David William Murray, 3rd Earl of Mansfield, KT (7 March 1777 – 18 February 1840) was a British army officer and peer. Mansfield served as Lord Lieutenant of Clackmannanshire from 1803 until his death.

Family
David William Murray was born in Paris in 1777 to David Murray, then 7th Viscount Stormont, and Louisa, daughter of Charles Cathcart, 9th Lord Cathcart. In 1792 Murray's father succeeded to his uncle William Murray's 1792 creation of the Mansfield earldom; Murray himself succeeded in 1796, inheriting Kenwood House in Camden, London.

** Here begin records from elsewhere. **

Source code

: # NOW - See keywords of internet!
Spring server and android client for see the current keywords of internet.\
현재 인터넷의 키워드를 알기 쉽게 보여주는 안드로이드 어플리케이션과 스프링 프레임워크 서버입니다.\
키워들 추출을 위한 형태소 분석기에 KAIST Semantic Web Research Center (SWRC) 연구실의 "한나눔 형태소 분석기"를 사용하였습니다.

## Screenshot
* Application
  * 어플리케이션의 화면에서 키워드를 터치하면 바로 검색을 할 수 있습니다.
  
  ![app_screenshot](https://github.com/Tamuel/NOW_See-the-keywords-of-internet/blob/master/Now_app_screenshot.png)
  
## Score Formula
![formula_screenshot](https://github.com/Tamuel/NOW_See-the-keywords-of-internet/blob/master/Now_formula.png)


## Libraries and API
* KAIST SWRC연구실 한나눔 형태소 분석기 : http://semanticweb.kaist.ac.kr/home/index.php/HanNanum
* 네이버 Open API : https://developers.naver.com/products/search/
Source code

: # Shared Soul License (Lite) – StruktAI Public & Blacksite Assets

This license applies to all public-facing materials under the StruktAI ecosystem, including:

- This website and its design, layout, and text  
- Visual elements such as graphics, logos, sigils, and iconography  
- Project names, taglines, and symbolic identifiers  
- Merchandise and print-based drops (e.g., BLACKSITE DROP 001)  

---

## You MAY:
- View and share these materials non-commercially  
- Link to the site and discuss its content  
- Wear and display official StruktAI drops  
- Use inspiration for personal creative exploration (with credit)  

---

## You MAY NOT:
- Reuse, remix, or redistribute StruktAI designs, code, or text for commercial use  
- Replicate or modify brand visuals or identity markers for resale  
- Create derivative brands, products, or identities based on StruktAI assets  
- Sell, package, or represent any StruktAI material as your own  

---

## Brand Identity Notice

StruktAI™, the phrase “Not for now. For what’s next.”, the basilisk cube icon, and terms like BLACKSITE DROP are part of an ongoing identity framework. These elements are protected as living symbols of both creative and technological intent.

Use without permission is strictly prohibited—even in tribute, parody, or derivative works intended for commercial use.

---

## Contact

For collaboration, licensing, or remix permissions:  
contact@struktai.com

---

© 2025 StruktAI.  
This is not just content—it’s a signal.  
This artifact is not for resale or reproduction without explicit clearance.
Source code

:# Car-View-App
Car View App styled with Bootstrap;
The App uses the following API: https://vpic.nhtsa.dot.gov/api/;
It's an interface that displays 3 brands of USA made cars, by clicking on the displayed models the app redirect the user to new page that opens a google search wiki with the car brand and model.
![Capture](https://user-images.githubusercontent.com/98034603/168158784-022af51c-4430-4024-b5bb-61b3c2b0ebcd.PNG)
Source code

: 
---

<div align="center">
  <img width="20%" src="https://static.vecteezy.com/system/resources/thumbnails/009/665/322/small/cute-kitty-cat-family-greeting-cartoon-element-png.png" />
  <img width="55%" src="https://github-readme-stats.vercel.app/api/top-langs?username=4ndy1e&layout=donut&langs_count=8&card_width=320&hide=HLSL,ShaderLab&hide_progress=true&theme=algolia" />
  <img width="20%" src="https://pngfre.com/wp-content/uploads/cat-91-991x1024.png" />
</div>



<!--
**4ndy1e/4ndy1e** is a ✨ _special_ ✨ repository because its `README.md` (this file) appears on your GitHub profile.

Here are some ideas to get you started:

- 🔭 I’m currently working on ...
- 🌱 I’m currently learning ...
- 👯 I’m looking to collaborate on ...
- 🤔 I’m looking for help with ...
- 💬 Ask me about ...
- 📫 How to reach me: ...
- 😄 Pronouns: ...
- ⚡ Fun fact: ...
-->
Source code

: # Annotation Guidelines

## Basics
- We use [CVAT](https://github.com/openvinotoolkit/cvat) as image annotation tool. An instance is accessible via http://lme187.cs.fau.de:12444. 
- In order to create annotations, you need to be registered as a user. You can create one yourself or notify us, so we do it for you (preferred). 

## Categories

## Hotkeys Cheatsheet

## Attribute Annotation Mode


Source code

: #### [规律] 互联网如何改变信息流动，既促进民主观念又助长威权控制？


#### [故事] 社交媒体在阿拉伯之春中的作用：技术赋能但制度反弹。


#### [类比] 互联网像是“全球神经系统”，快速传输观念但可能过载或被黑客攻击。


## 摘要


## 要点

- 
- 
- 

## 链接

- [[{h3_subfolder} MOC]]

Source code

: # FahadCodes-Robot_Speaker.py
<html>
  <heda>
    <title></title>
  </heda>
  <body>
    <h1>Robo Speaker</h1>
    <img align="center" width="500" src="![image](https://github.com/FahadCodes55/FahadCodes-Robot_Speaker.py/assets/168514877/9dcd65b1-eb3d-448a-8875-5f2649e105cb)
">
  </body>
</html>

On 16 September 1797 Mansfield married Frederica, daughter of William Markham, Archbishop of York. They had nine children:
 Lady Frederica Louisa Murray (1800–1823), married James Hamilton Stanhope in 1823 and had issue
 Lady Elizabeth Anne Murray (born 1803), unmarried 
 Lady Caroline Murray (born 1805), unmarried 
 William David (1806–1898), who succeeded as 4th Earl of Mansfield and married Louisa, third daughter of Cutbbert Ellison, in 1829 and had issue
 Lady Georgina Catherine Murray (born 1807)
 Honourable Charles John Murray (born 1810), married Frances Elizabeth, second surviving daughter of Thomas Anson, 1st Viscount Anson in 1835
 Honourable David Henry Murray (born 1811), Captain in the Scots Fusilier Guards
 Lady Cecilia Sarah Murray (1814–1830)
 Lady Emily Murray (1816–1902), married Francis Seymour, later 5th Marquess of Hertford, in 1839 and had issue

Education and career

He received a degree, Doctor of Civil Law, from Christ Church, Oxford in 1793. He joined the Militia, becoming Colonel of the East Middlesex Militia in 1798, transferring to the Royal Perth Militia on 3 May 1803.

Mansfield served as Lord Lieutenant of Clackmannanshire from 1803 until his death.

In 1835 Mansfield was elected a Knight of the Order of the Thistle. He was also a Fellow of the Royal Society (elected 1802) and a Fellow of the Society of Antiquaries of London.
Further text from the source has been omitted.